Of the five New Wave filmmakers -- Godard, Truffaut, Chabrol, Rohmer and Rivette -- Rivette is the most mysterious and the most secretive. I recently taught a class on the French New Wave, without however including a film by Rivette, for the simple reason that his films defy the conventional time slots of classroom viewing. Rivette, one quickly realizes, has a different relation to time and duration. His 1971 epic film, Out 1, for instance, lasts 12 hours and 40 minutes, while today the trend is to make feature films well under 2 hours. Referring to a group of his films from the 1970s, Rivette once said that he had "no desire to make anything similar to what was then being made in France." (2) And in some ways, this statement holds true for his filmography in general. Here it is perhaps appropriate to gloss the title of the film we are about to see. The first half plays off of the popular American adjective in the late 60s and early 70s: "in." If something was "in," it was hip, cool, or groovy, to use other qualifiers of that time. Rivette intuitively and lucidly sensed that his film, originally done for French television, would exceed all norms and indeed the film was rejected by the ORTF. Aside from its one-time screening at Le Havre in 1971, and screenings at the Rotterdam Film Festival (1989) and later Berlin Film Festival, the film disappeared. It finally resurfaced in 2006 with the Jacques Rivette retrospective that has been touring internationally. The Latin subtitle meaning literally "Don't touch me," (3) only serves to further emphasize the exceptional nature of the film and its difficulty in finding its public.

A committed cinephile who refuses to own a TV, Rivette consistently sees all the new releases on a big screen in Paris. His films reveal his deep knowledge of cinema, while remaining absolutely sui generis.
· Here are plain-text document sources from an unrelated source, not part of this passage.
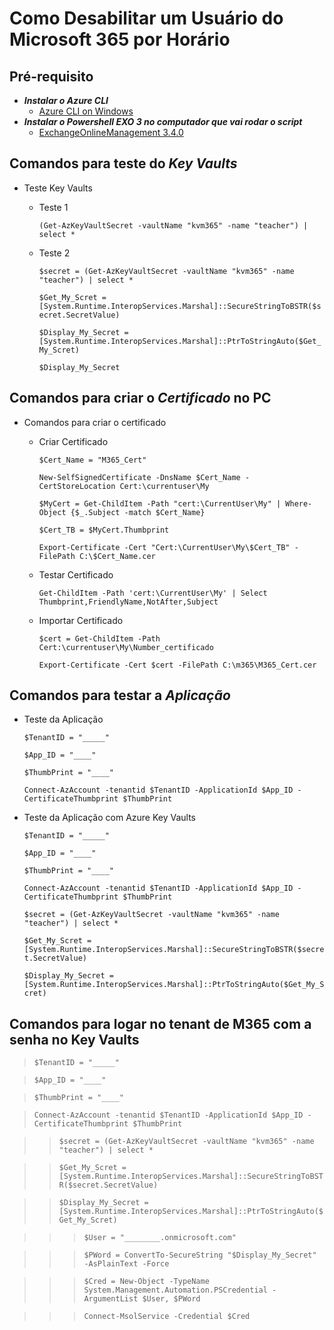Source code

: # Como Desabilitar um Usuário do Microsoft 365 por Horário

## Pré-requisito 

- ***Instalar o Azure CLI***
    - [Azure CLI on Windows](https://learn.microsoft.com/en-us/cli/azure/install-azure-cli-windows?tabs=azure-cli)
- ***Instalar o Powershell EXO 3 no computador que vai rodar o script***
   - [ExchangeOnlineManagement 3.4.0](https://www.powershellgallery.com/packages/ExchangeOnlineManagement/3.4.0)

## Comandos para teste do ***Key Vaults***


- Teste Key Vaults
  
   - Teste 1
     
     `(Get-AzKeyVaultSecret -vaultName "kvm365" -name "teacher") | select *`
     
   - Teste 2
 
      `$secret = (Get-AzKeyVaultSecret -vaultName "kvm365" -name "teacher") | select *`
        
      `$Get_My_Scret = [System.Runtime.InteropServices.Marshal]::SecureStringToBSTR($secret.SecretValue)` 

      `$Display_My_Secret = [System.Runtime.InteropServices.Marshal]::PtrToStringAuto($Get_My_Scret) `

      `$Display_My_Secret`  


## Comandos para criar o ***Certificado*** no PC


- Comandos para criar o certificado
  
  - Criar Certificado
   
      `$Cert_Name = "M365_Cert"`
  
      `New-SelfSignedCertificate -DnsName $Cert_Name -CertStoreLocation Cert:\currentuser\My`
  
      `$MyCert = Get-ChildItem -Path "cert:\CurrentUser\My" | Where-Object {$_.Subject -match $Cert_Name}`
  
      `$Cert_TB = $MyCert.Thumbprint`
  
      `Export-Certificate -Cert "Cert:\CurrentUser\My\$Cert_TB" -FilePath C:\$Cert_Name.cer`

   - Testar Certificado
     
     `Get-ChildItem -Path 'cert:\CurrentUser\My' | Select Thumbprint,FriendlyName,NotAfter,Subject`

   - Importar Certificado

      `$cert = Get-ChildItem -Path Cert:\currentuser\My\Number_certificado`
     
      `Export-Certificate -Cert $cert -FilePath C:\m365\M365_Cert.cer`


 ## Comandos para testar a ***Aplicação***  

   - Teste da Aplicação

      `$TenantID = "_____"`
     
      `$App_ID = "____"`
     
      `$ThumbPrint = "____"`
     
      `Connect-AzAccount -tenantid $TenantID -ApplicationId $App_ID -CertificateThumbprint $ThumbPrint`

   - Teste da Aplicação com Azure Key Vaults


      `$TenantID = "_____"`
     
      `$App_ID = "____"`
     
      `$ThumbPrint = "____"`
     
      `Connect-AzAccount -tenantid $TenantID -ApplicationId $App_ID -CertificateThumbprint $ThumbPrint`

     

      `$secret = (Get-AzKeyVaultSecret -vaultName "kvm365" -name "teacher") | select *`
     
      `$Get_My_Scret = [System.Runtime.InteropServices.Marshal]::SecureStringToBSTR($secret.SecretValue)`
     
      `$Display_My_Secret = [System.Runtime.InteropServices.Marshal]::PtrToStringAuto($Get_My_Scret)`
     


## Comandos para logar no tenant de M365 com a senha no Key Vaults


>`$TenantID = "_____"`

>`$App_ID = "____"`

>`$ThumbPrint = "____"`

>`Connect-AzAccount -tenantid $TenantID -ApplicationId $App_ID -CertificateThumbprint $ThumbPrint`



>>`$secret = (Get-AzKeyVaultSecret -vaultName "kvm365" -name "teacher") | select *`

>>`$Get_My_Scret = [System.Runtime.InteropServices.Marshal]::SecureStringToBSTR($secret.SecretValue)` 

>>`$Display_My_Secret = [System.Runtime.InteropServices.Marshal]::PtrToStringAuto($Get_My_Scret)` 




>>>`$User = "________.onmicrosoft.com"`

>>>`$PWord = ConvertTo-SecureString "$Display_My_Secret" -AsPlainText -Force`

>>>`$Cred = New-Object -TypeName System.Management.Automation.PSCredential -ArgumentList $User, $PWord`



>>>`Connect-MsolService -Credential $Cred`







 
  
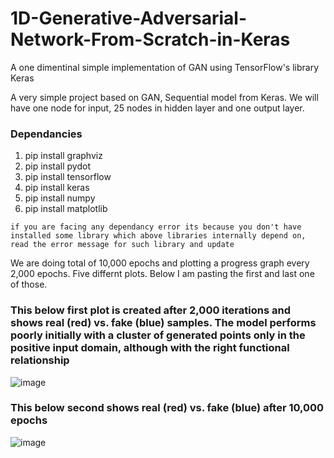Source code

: # 1D-Generative-Adversarial-Network-From-Scratch-in-Keras

A one dimentinal simple implementation of GAN using TensorFlow's library Keras

A very simple project based on GAN, Sequential model from Keras. We will have one node for input, 25 nodes in hidden layer and one output layer.

### Dependancies

1. pip install graphviz
2. pip install pydot
3. pip install tensorflow
4. pip install keras
5. pip install numpy
6. pip install matplotlib

`if you are facing any dependancy error its because you don't have installed some library which above libraries internally depend on, read the error message for such library and update`


We are doing total of 10,000 epochs and plotting a progress graph every 2,000 epochs. Five differnt plots. Below I am pasting the first and last one of those. 


### This below first plot is created after 2,000 iterations and shows real (red) vs. fake (blue) samples. The model performs poorly initially with a cluster of generated points only in the positive input domain, although with the right functional relationship

![image](https://user-images.githubusercontent.com/77494053/234606186-294dd4f2-e8e4-4583-ac38-9e0688ecb678.png)


### This below second shows real (red) vs. fake (blue) after 10,000 epochs 


![image](https://user-images.githubusercontent.com/77494053/234606488-0977be36-8151-4b25-82a4-5bc003ec877c.png)
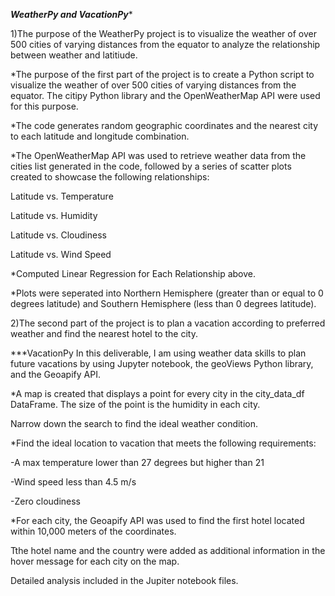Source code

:***WeatherPy and VacationPy****

1)The purpose of the WeatherPy project is to visualize the weather of over 500 cities of varying distances from the equator to analyze the relationship between weather and latitiude.

*The purpose of the first part of the project is to create a Python script to visualize the weather of over 500 cities of varying distances from the equator. The citipy Python library and the OpenWeatherMap API were used for this purpose.

*The code generates random geographic coordinates and the nearest city to each latitude and longitude combination.


*The OpenWeatherMap API was used to retrieve weather data from the cities list generated in the code, followed by a series of scatter plots created to showcase the following relationships:

Latitude vs. Temperature

Latitude vs. Humidity

Latitude vs. Cloudiness

Latitude vs. Wind Speed


*Computed Linear Regression for Each Relationship above.


*Plots were seperated into Northern Hemisphere (greater than or equal to 0 degrees latitude) and Southern Hemisphere (less than 0 degrees latitude). 



2)The second part of the project is to plan a vacation according to preferred weather and find the nearest hotel to the city.

***VacationPy
In this deliverable, I am using weather data skills to plan future vacations by using Jupyter notebook, the geoViews Python library, and the Geoapify API. 


*A map is created that displays a point for every city in the city_data_df DataFrame. The size of the point is the humidity in each city.

Narrow down the search to find the ideal weather condition.

*Find the ideal location to vacation that meets the following requirements:

-A max temperature lower than 27 degrees but higher than 21

-Wind speed less than 4.5 m/s

-Zero cloudiness


*For each city, the Geoapify API  was used to find the first hotel located within 10,000 meters of the coordinates.

Tthe hotel name and the country  were added as additional information in the hover message for each city on the map.

Detailed analysis included in the Jupiter notebook files.

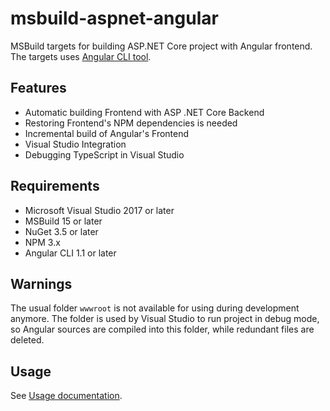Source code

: # msbuild-aspnet-angular

MSBuild targets for building ASP.NET Core project with Angular frontend. The targets uses [Angular CLI tool](https://github.com/angular/angular-cli).

## Features

  * Automatic building Frontend with ASP .NET Core Backend
  * Restoring Frontend's NPM dependencies is needed
  * Incremental build of Angular's Frontend
  * Visual Studio Integration
  * Debugging TypeScript in Visual Studio

## Requirements

  * Microsoft Visual Studio 2017 or later
  * MSBuild 15 or later
  * NuGet 3.5 or later
  * NPM 3.x
  * Angular CLI 1.1 or later

## Warnings

The usual folder `wwwroot` is not available for using during development anymore. The folder is used by Visual Studio to run project in debug mode, so Angular sources are compiled into this folder, while redundant files are deleted.

## Usage

See [Usage documentation](docs/Usage.MD).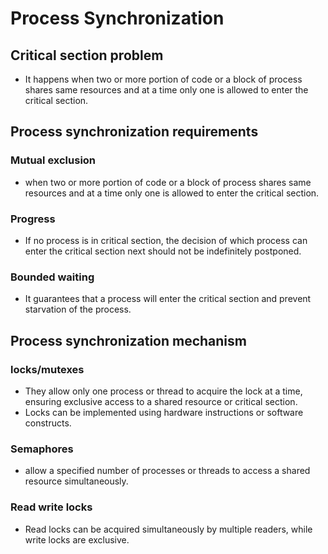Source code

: # Process Synchronization

## Critical section problem
*   It happens when two or more portion of code or a block of process shares same resources and at a time only one is allowed to enter the critical section.

## Process synchronization requirements
### Mutual exclusion
*   when two or more portion of code or a block of process shares same resources and at a time only one is allowed to enter the critical section.
### Progress
*   If no process is in critical section, the decision of which process can enter the critical section next should not be indefinitely postponed.
### Bounded waiting
*   It guarantees that a process will enter the critical section and prevent starvation of the process.

## Process synchronization mechanism
### locks/mutexes
*   They allow only one process or thread to acquire the lock at a time, ensuring exclusive access to a shared resource or critical section.
*   Locks can be implemented using hardware instructions or software constructs.
### Semaphores
*   allow a specified number of processes or threads to access a shared resource simultaneously.
### Read write locks
*   Read locks can be acquired simultaneously by multiple readers, while write locks are exclusive.
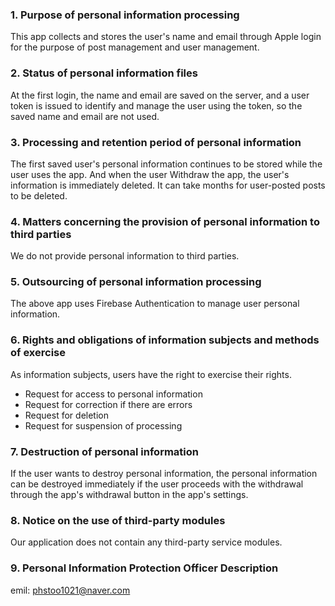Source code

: 
### 1. Purpose of personal information processing
This app collects and stores the user's name and email through Apple login for the purpose of post management and user management.

### 2. Status of personal information files
At the first login, the name and email are saved on the server, and a user token is issued to identify and manage the user using the token, so the saved name and email are not used.

### 3. Processing and retention period of personal information
The first saved user's personal information continues to be stored while the user uses the app. And when the user Withdraw the app, the user's information is immediately deleted. It can take months for user-posted posts to be deleted.

### 4. Matters concerning the provision of personal information to third parties
We do not provide personal information to third parties.

### 5. Outsourcing of personal information processing
The above app uses Firebase Authentication to manage user personal information.

### 6. Rights and obligations of information subjects and methods of exercise
As information subjects, users have the right to exercise their rights.

- Request for access to personal information
- Request for correction if there are errors
- Request for deletion
- Request for suspension of processing

### 7. Destruction of personal information
If the user wants to destroy personal information, the personal information can be destroyed immediately if the user proceeds with the withdrawal through the app's withdrawal button in the app's settings.

### 8. Notice on the use of third-party modules
Our application does not contain any third-party service modules.

### 9. Personal Information Protection Officer Description
emil: phstoo1021@naver.com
With the exception of Truffaut, who at the time of his premature death in 1984 had made 26 films, Rivette has made fewer films than the other filmmakers of the French New Wave. To date, he has made 31 films, including his new release Ne touchez pas la hache. As a point of comparison, Godard's production rate verges on the bulimic, coming in at roughly 90 films, Chabrol has made 69, and Rohmer 51. (Incidentally, in these figures I am including shorts as well as feature films.) Of course, becoming a great filmmaker is not a game of numbers; Robert Bresson, in a career that spanned fifty years, produced just 14 films. Nevertheless, tallying up these figures is useful, not least because it underscores yet another difference between Rivette and his New Wave counterparts. Of those five filmmakers, Rivette has been clearly the slowest to hit his stride, and I would say that, aside from L'Amour fou (1968), Out 1 (1971), and Céline and Julie Go Boating (1974), three of his best films are recent: Va savoir from 2001, Up, Down, Fragile from 1995, and Ne Touchez pas la hache from 2007.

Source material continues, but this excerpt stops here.